Let the App Do the Work

Mobile engagement technologies can help retailers deliver a better experience for shoppers eagerly waiting to pick up their online purchases. At the National Retail Federation show in January 2018, Aruba demonstrated a mobile app that takes the headaches out of click-and-collect.

The demo shows how associates can quickly and efficiently complete a customer order with the Aruba-created mobile app. Associates get turn-by-turn directions to pick the items using the most efficient path through the store or warehouse. They can verify that they're picking the correct items. If an item is not available on the shelf, they can message the team in the stockroom. Once the order is ready, the customer can be notified automatically through the app or via text message. Guest services can be notified when the customer pulls up into the parking lot and can ensure the order is ready. Associates can even find the location of other associates or a manager if they have questions. Screen Shot 2018-04-05 at 7.52.24 AM.png

The solution we showed is based on Aruba Meridian for the click-and-collect app and Aruba Beacons in the wireless infrastructure. Meridian is the key to add location-awareness and other capabilities to an existing mobile app or to quickly create a new app. Meridian AppMaker adds turn-by-turn directions, asset tracking, and the ability to provide context-aware information to a mobile app.

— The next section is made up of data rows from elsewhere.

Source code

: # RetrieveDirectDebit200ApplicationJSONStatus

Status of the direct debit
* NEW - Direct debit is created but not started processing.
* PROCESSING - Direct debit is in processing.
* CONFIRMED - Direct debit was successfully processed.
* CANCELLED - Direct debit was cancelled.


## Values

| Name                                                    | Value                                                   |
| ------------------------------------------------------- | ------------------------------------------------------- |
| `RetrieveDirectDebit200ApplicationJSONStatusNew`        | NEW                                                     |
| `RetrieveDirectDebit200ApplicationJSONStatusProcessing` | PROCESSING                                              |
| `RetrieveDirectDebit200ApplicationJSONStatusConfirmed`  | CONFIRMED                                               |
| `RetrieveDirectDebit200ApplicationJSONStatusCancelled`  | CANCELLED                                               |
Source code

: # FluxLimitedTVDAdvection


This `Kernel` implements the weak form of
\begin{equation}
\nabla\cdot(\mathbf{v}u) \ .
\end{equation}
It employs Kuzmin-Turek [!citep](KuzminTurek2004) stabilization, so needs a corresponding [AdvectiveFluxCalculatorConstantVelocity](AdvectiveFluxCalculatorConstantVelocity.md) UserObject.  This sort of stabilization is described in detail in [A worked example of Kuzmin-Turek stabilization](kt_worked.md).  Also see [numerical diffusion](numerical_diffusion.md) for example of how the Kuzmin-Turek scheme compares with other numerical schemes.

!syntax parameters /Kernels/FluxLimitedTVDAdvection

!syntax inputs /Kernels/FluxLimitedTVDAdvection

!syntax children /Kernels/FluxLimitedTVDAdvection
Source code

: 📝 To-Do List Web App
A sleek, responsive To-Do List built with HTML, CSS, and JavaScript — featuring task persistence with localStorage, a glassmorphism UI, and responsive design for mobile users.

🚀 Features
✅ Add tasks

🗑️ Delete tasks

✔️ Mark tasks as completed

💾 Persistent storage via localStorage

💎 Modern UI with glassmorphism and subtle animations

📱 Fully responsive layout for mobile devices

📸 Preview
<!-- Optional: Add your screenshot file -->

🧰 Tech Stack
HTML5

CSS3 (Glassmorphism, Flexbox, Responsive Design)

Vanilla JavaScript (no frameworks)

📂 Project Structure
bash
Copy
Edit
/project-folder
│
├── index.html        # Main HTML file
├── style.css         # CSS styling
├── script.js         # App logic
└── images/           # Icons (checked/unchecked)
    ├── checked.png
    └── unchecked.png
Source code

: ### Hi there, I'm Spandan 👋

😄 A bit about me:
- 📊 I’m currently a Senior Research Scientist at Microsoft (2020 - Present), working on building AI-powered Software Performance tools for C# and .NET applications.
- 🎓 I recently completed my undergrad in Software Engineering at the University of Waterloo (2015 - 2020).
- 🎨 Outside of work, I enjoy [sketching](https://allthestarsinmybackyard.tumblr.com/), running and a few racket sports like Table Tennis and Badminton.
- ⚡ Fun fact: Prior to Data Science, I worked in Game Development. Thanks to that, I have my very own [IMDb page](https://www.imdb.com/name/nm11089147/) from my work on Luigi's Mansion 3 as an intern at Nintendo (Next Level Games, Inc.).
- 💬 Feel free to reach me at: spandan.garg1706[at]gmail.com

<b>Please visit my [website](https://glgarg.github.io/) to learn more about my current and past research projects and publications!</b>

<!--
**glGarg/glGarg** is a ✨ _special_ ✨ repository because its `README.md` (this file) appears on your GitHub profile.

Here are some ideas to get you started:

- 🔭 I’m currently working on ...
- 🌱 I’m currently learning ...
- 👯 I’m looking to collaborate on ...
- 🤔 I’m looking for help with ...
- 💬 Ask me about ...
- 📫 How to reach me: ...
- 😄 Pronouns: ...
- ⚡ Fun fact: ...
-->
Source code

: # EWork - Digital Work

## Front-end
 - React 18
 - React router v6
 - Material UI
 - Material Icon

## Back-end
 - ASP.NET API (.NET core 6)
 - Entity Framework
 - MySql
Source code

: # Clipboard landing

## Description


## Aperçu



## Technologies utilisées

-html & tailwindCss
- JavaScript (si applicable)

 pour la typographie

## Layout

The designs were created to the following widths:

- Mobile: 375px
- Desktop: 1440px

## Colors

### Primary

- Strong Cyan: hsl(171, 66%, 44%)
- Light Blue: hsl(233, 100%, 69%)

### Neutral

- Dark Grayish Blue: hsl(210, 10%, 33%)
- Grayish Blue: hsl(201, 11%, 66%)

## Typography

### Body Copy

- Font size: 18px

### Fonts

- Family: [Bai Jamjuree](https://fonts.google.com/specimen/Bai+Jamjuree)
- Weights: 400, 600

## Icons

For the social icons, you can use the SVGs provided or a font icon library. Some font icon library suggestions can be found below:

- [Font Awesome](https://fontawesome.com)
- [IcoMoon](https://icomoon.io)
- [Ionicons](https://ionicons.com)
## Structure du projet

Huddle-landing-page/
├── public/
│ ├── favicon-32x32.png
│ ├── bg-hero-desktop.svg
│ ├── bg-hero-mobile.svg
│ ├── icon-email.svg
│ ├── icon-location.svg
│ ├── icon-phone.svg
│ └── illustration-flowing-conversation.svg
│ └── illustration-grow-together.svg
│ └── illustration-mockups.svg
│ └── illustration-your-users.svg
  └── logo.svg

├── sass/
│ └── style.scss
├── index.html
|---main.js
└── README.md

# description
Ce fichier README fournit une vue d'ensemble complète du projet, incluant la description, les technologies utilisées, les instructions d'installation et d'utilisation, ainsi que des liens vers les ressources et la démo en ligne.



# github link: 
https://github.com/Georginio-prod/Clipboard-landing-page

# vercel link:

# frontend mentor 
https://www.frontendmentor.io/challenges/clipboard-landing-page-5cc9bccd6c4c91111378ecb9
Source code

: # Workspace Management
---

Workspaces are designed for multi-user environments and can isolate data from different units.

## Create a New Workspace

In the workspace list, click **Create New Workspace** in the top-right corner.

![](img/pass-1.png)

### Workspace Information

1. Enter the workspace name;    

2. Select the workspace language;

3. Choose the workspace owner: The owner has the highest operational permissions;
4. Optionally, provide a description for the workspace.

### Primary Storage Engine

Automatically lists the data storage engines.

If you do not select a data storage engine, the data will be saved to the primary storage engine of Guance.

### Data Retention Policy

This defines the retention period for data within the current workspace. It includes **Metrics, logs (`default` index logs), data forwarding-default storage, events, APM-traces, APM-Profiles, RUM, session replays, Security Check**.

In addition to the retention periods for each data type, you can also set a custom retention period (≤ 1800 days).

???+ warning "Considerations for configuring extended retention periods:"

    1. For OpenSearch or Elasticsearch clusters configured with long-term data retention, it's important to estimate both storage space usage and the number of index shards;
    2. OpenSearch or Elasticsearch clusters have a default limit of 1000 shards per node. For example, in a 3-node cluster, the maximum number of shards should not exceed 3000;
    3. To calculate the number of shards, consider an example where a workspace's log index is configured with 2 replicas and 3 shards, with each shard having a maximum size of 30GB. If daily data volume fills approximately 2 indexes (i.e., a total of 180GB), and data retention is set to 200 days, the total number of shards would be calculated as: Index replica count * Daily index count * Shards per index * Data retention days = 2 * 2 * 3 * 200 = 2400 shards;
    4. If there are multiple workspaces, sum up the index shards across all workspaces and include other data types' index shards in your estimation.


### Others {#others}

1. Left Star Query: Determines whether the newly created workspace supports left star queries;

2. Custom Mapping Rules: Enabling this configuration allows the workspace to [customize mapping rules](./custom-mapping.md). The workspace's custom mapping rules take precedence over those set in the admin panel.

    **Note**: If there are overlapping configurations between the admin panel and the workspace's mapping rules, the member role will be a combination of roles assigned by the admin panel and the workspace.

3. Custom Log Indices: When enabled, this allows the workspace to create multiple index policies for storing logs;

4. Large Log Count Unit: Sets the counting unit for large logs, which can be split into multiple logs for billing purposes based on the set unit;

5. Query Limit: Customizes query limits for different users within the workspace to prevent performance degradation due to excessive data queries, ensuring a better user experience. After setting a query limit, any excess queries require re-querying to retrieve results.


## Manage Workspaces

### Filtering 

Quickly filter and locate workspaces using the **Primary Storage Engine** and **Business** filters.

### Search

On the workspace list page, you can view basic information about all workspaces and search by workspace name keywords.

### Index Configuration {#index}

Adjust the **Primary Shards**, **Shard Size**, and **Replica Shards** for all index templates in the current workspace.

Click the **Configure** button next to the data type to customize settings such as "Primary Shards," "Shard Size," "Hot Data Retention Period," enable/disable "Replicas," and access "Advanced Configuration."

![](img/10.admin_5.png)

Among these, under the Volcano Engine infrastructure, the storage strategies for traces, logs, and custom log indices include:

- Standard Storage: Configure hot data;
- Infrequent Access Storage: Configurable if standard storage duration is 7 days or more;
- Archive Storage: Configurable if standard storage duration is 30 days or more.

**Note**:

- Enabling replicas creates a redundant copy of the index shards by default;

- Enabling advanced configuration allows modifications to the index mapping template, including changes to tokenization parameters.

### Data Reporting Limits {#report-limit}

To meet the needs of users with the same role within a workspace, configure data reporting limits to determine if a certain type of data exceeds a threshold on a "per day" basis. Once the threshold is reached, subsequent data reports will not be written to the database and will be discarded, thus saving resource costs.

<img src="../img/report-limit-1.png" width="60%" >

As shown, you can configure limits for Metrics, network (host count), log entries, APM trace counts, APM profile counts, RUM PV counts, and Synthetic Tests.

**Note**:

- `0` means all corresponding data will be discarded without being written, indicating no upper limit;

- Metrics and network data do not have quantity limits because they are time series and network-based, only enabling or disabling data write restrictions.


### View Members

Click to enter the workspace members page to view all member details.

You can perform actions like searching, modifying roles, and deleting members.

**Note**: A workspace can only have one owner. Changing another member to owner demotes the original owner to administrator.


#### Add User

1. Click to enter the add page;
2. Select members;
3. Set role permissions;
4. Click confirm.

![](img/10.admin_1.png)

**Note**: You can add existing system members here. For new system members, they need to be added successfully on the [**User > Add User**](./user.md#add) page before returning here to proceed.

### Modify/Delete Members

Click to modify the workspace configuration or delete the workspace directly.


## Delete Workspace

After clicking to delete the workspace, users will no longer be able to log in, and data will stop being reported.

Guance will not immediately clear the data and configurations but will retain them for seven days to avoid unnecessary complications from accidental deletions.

Aruba Beacons power the indoor location and wayfinding, as well as the proximity-aware push notifications in the store. Beacons are small, low-power wireless transmitters that broadcast radio signals at regular intervals that can be heard and interpreted by iOS and Android devices equipped with Meridian-powered mobile apps. Many Aruba APs have built-in beacons that make is so a retailer can manage Aruba Beacons remotely.

Buy Online, Buy More In-Store

Some retailers have been slow to embrace click-and-collect because of concerns about missing out on impulse purchases if shoppers spend less time in the store. But the reality is that it's an omnichannel world, and by offering in-store pickup for online orders, retailers are adapting to new ways that customers want to buy.

Other technologies can be leveraged to entice shoppers to add more items to their shopping cart from the convenience of the couch. For example, some grocers are working with recipe sites to connect with customers who are planning meals by making it easy to add recipe ingredients to their carts. And with insights from data analytics, retailers can also make recommendations for new products for customers to try or offer coupons for different brands of favorite items.